The problem
Only the lines below from the one containing "<p>2016年8月，詹德鲁" to the one containing "<p>2017年6月，他的妹" should be repeated, both included and unchanged.

(Plain-text document sources)

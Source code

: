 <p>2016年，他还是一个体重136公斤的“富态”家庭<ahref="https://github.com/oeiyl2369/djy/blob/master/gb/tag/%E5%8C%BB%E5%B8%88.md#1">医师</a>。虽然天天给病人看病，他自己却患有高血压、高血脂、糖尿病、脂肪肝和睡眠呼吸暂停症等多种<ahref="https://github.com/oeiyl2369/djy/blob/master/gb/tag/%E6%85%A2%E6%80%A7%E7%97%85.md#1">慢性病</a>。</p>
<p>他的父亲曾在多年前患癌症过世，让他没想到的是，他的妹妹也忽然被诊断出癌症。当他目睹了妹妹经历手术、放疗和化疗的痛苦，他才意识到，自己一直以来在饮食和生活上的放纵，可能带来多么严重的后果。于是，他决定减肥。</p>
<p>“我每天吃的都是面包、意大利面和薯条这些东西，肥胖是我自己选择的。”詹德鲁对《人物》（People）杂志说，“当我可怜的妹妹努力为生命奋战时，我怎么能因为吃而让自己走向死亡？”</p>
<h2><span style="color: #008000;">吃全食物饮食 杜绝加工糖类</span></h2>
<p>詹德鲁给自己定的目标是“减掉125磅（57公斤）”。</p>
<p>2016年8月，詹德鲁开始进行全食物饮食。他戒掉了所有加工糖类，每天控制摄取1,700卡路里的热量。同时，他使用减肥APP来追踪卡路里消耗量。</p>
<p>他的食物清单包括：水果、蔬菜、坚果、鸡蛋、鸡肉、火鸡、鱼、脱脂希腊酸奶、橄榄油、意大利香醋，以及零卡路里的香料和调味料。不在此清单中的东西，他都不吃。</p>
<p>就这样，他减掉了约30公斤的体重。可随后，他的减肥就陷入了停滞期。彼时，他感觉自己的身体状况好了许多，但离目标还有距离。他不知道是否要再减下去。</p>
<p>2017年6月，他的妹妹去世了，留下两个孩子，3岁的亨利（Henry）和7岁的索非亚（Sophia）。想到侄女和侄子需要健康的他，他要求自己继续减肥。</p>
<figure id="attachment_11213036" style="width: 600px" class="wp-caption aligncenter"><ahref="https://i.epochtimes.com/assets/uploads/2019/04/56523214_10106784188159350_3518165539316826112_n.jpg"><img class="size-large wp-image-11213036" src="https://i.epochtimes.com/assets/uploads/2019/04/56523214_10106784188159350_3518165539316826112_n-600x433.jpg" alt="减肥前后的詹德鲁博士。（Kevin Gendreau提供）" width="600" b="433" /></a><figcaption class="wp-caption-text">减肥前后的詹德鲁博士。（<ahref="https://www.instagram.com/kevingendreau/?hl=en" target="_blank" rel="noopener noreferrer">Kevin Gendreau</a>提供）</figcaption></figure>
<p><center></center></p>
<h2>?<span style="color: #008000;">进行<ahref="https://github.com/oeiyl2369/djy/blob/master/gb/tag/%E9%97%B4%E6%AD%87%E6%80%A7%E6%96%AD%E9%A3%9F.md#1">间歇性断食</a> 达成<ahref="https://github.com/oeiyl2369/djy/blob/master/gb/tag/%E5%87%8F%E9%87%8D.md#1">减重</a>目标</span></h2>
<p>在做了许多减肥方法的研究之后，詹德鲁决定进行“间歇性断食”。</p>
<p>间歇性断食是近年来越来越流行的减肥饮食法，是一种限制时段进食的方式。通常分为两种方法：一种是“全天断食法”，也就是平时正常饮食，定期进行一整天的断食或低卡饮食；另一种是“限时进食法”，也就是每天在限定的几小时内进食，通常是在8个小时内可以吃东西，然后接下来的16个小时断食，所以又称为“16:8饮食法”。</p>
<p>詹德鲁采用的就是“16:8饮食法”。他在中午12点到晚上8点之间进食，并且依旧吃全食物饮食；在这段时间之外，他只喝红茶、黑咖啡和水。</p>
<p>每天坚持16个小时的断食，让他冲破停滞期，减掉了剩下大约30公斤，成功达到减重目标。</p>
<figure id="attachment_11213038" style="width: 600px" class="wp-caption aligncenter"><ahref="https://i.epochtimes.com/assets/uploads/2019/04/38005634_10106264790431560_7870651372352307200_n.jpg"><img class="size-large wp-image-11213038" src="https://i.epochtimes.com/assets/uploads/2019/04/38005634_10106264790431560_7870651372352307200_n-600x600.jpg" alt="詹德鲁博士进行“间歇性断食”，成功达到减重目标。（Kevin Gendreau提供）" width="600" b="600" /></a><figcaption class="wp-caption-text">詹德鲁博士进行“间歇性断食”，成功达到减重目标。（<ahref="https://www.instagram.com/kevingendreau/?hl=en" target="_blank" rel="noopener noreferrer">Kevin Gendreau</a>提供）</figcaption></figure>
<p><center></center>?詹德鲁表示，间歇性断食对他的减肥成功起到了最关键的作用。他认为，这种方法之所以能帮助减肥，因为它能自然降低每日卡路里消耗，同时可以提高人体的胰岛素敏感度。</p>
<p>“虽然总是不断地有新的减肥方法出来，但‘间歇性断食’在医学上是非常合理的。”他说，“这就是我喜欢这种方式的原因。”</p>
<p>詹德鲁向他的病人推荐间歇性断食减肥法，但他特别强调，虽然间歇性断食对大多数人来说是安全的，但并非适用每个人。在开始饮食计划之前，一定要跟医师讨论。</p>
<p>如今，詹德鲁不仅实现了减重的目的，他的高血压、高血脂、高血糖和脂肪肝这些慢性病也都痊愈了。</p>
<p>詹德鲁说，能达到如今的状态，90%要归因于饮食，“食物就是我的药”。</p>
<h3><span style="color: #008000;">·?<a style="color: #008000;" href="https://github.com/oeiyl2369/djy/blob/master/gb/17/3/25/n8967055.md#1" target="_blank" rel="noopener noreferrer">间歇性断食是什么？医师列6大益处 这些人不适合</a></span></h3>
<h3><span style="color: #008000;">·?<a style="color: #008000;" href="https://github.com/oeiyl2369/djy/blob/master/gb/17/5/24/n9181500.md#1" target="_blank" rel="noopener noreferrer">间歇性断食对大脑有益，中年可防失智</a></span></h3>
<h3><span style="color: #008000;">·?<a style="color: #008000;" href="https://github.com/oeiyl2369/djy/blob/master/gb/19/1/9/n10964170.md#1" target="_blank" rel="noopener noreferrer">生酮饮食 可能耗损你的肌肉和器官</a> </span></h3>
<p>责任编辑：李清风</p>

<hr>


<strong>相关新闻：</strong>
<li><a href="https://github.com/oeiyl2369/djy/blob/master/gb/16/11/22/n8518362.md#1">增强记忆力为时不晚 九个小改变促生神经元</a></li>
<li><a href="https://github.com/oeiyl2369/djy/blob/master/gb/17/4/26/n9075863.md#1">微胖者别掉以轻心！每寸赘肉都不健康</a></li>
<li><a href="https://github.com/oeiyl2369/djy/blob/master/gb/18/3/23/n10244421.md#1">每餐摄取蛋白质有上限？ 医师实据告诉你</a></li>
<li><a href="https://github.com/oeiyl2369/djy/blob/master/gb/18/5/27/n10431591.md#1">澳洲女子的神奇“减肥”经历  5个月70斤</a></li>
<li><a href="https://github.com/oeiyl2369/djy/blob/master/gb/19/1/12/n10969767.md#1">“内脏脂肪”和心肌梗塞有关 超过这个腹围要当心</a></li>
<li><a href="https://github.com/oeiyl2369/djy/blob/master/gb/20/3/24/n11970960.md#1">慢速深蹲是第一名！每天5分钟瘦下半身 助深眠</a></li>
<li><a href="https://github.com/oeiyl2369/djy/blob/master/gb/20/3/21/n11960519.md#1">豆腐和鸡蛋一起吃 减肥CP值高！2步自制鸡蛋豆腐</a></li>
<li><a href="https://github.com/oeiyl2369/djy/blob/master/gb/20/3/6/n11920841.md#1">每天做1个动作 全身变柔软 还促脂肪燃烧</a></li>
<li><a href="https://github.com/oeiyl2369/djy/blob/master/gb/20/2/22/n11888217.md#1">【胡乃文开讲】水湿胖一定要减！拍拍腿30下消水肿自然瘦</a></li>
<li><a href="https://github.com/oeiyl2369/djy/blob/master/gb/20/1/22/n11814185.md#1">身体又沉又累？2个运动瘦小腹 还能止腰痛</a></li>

Your response
<p>2016年8月，詹德鲁开始进行全食物饮食。他戒掉了所有加工糖类，每天控制摄取1,700卡路里的热量。同时，他使用减肥APP来追踪卡路里消耗量。</p>
<p>他的食物清单包括：水果、蔬菜、坚果、鸡蛋、鸡肉、火鸡、鱼、脱脂希腊酸奶、橄榄油、意大利香醋，以及零卡路里的香料和调味料。不在此清单中的东西，他都不吃。</p>
<p>就这样，他减掉了约30公斤的体重。可随后，他的减肥就陷入了停滞期。彼时，他感觉自己的身体状况好了许多，但离目标还有距离。他不知道是否要再减下去。</p>
<p>2017年6月，他的妹妹去世了，留下两个孩子，3岁的亨利（Henry）和7岁的索非亚（Sophia）。想到侄女和侄子需要健康的他，他要求自己继续减肥。</p>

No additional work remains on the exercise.